For the Cake: 1 cup unsalted butter, 3 cups sieved plain flour, 1 1/2 cups sugar, 4 large eggs, 2 tsps. baking powder, 1/2 tsp salt, 1 cup milk, zest of 2 lemons. For the Glaze: 1/3 cup Cognac, 1/3 cup lemon juice, 1/2 cup sugar. For Decorating: 24 Candied Lemon Slices, Candied Kumquats
1. Preheat oven to 350 degrees; butter and flour two 6-inch round cake pans. Set aside.
2. In the bowl of an electric mixer fitted with the paddle attachment, cream together butter and sugar. Add eggs, one at a time, mixing well after each addition.
3. In a large bowl, whisk together flour, baking powder, and salt. Add flour mixture to butter mixture, alternating with milk, mixing well after each addition. Stir in lemon zest.
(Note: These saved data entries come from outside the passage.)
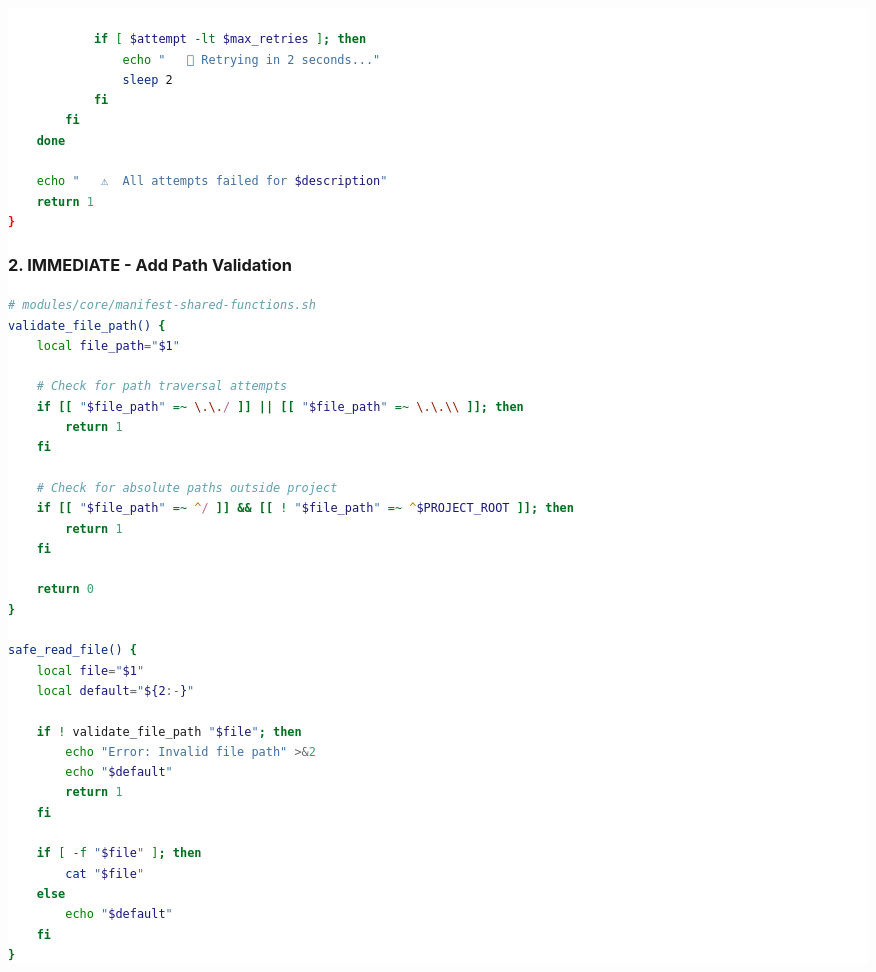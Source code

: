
```bash
            
            if [ $attempt -lt $max_retries ]; then
                echo "   🔄 Retrying in 2 seconds..."
                sleep 2
            fi
        fi
    done
    
    echo "   ⚠️  All attempts failed for $description"
    return 1
}
```

### 2. **IMMEDIATE** - Add Path Validation

```bash
# modules/core/manifest-shared-functions.sh
validate_file_path() {
    local file_path="$1"
    
    # Check for path traversal attempts
    if [[ "$file_path" =~ \.\./ ]] || [[ "$file_path" =~ \.\.\\ ]]; then
        return 1
    fi
    
    # Check for absolute paths outside project
    if [[ "$file_path" =~ ^/ ]] && [[ ! "$file_path" =~ ^$PROJECT_ROOT ]]; then
        return 1
    fi
    
    return 0
}

safe_read_file() {
    local file="$1"
    local default="${2:-}"
    
    if ! validate_file_path "$file"; then
        echo "Error: Invalid file path" >&2
        echo "$default"
        return 1
    fi
    
    if [ -f "$file" ]; then
        cat "$file"
    else
        echo "$default"
    fi
}
```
4. Place 2 3/4 cups batter in each prepared cake pan. Transfer to oven and bake until a cake tester inserted into the centers comes out clean, 45 to 50 minutes. Remove from oven and let cool slightly in pans; invert cake onto a wire rack.
5. Make the Glaze: In a small bowl, mix together Cognac, lemon juice, and sugar until sugar is dissolved. Brush glaze over cake and let cool completely. Serve with candied lemon slices and kumquats.